Exercise: From the records below, please repeat exactly the line that has "大樂金剛不空真實三昧耶經般若", the line that has "開府儀同三司特進試鴻臚卿肅國", and every line between them, and nothing else.

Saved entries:
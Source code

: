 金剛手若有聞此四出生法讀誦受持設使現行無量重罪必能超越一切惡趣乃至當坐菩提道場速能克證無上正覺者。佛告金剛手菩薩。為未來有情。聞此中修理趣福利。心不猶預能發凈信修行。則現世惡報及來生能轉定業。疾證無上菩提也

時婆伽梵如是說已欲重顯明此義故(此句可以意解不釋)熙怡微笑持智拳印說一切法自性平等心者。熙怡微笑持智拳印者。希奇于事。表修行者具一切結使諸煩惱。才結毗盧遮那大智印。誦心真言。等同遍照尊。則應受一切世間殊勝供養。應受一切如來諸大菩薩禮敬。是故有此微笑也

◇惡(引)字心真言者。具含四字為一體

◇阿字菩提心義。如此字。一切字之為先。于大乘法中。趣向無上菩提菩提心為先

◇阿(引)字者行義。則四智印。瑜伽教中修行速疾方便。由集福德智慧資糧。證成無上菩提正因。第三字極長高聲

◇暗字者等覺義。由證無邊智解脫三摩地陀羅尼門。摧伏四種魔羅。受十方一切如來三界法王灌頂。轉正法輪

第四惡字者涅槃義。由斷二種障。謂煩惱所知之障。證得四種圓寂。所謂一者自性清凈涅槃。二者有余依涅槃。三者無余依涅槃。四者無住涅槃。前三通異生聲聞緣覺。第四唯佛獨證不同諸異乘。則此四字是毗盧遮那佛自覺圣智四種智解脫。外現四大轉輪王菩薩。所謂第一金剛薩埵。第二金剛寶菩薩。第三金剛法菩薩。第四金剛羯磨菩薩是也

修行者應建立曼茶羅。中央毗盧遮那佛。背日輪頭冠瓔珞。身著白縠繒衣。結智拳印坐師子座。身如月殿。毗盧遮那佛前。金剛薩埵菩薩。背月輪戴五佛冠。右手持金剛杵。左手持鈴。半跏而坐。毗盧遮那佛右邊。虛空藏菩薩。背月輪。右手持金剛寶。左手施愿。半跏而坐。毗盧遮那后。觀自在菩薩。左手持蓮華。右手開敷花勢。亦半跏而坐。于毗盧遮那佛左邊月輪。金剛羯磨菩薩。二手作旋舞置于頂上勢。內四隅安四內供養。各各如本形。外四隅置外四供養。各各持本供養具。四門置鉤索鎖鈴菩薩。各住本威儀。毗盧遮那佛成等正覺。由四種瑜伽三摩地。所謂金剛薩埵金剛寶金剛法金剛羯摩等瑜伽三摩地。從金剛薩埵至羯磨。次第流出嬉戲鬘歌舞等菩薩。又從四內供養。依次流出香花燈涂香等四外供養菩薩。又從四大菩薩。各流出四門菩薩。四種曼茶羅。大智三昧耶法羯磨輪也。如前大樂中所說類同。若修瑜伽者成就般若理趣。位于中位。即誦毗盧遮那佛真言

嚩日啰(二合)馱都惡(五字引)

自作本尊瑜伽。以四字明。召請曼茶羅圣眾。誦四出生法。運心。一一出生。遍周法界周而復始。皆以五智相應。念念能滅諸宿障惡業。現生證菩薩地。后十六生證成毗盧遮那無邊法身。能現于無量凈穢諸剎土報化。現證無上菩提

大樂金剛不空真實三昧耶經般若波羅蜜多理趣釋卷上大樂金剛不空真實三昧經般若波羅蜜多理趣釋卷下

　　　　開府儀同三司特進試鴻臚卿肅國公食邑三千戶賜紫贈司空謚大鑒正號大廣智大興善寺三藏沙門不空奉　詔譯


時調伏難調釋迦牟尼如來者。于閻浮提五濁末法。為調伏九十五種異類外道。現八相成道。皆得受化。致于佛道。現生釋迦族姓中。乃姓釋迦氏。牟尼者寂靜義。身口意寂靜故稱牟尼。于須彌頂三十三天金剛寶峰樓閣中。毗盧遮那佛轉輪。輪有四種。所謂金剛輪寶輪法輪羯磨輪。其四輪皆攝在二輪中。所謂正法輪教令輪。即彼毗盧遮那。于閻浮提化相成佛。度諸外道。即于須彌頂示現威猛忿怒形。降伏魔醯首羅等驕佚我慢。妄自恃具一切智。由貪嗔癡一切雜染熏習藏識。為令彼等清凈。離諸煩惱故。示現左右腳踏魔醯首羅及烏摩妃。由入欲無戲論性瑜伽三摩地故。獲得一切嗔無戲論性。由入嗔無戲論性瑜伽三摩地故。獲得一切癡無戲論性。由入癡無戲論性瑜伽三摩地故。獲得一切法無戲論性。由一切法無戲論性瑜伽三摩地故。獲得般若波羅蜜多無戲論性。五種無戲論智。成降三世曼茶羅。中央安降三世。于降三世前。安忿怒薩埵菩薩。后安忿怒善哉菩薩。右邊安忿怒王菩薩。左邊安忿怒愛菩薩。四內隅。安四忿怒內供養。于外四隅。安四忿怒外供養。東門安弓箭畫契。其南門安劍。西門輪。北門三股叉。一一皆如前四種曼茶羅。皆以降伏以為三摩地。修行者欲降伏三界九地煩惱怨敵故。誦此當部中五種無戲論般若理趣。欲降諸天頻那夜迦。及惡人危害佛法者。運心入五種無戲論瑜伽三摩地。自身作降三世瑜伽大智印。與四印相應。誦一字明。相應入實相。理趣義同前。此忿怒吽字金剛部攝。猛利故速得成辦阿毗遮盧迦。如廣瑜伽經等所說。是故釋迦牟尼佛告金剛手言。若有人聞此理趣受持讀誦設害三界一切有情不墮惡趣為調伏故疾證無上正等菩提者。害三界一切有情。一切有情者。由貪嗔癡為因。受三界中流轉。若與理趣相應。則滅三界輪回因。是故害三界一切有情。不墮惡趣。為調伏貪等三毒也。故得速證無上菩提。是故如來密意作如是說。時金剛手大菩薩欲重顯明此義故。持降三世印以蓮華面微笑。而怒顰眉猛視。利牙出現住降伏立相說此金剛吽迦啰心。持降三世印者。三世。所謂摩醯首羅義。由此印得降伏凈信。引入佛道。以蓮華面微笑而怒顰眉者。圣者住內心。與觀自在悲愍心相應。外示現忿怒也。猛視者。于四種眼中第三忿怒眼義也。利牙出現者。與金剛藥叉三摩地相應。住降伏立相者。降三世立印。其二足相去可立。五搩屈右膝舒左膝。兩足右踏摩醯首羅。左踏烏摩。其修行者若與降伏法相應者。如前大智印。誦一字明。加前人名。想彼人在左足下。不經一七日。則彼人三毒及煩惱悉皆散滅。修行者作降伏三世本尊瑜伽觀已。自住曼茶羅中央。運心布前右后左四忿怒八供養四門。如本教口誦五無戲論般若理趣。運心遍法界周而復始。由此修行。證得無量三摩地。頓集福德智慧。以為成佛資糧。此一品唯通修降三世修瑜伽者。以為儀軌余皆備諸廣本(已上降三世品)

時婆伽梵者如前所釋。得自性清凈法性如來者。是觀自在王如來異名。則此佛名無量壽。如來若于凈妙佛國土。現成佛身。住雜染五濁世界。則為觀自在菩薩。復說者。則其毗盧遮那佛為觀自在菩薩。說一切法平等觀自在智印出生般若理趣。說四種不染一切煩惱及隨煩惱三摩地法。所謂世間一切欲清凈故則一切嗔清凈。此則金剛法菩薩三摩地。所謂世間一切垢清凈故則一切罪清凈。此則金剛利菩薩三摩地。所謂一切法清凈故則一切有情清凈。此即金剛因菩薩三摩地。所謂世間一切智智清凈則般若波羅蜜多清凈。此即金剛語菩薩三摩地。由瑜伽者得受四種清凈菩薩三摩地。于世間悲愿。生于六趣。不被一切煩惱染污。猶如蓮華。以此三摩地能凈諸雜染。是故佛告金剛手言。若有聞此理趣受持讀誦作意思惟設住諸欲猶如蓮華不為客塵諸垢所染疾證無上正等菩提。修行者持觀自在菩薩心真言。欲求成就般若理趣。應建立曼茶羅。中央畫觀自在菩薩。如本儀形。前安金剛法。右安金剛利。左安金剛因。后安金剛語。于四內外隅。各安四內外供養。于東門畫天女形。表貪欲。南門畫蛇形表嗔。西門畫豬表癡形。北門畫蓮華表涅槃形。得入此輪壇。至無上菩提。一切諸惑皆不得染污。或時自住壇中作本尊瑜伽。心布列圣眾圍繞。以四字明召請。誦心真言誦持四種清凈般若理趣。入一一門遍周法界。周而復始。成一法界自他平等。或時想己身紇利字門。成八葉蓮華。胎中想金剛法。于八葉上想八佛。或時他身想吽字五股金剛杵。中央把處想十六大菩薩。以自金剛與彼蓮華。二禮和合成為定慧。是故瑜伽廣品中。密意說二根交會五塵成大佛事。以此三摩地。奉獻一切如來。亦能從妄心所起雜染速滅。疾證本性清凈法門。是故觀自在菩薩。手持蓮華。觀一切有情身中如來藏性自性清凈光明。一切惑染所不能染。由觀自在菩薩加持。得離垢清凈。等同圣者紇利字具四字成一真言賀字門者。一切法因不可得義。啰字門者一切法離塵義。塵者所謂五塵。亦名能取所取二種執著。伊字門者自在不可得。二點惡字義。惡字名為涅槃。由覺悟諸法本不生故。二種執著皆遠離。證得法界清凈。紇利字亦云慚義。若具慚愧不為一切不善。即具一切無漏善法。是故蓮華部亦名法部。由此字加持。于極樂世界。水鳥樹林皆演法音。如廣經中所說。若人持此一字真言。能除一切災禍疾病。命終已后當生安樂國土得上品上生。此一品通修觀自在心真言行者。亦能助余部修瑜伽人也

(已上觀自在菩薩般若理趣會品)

Written solution:
大樂金剛不空真實三昧耶經般若波羅蜜多理趣釋卷上大樂金剛不空真實三昧經般若波羅蜜多理趣釋卷下

　　　　開府儀同三司特進試鴻臚卿肅國公食邑三千戶賜紫贈司空謚大鑒正號大廣智大興善寺三藏沙門不空奉　詔譯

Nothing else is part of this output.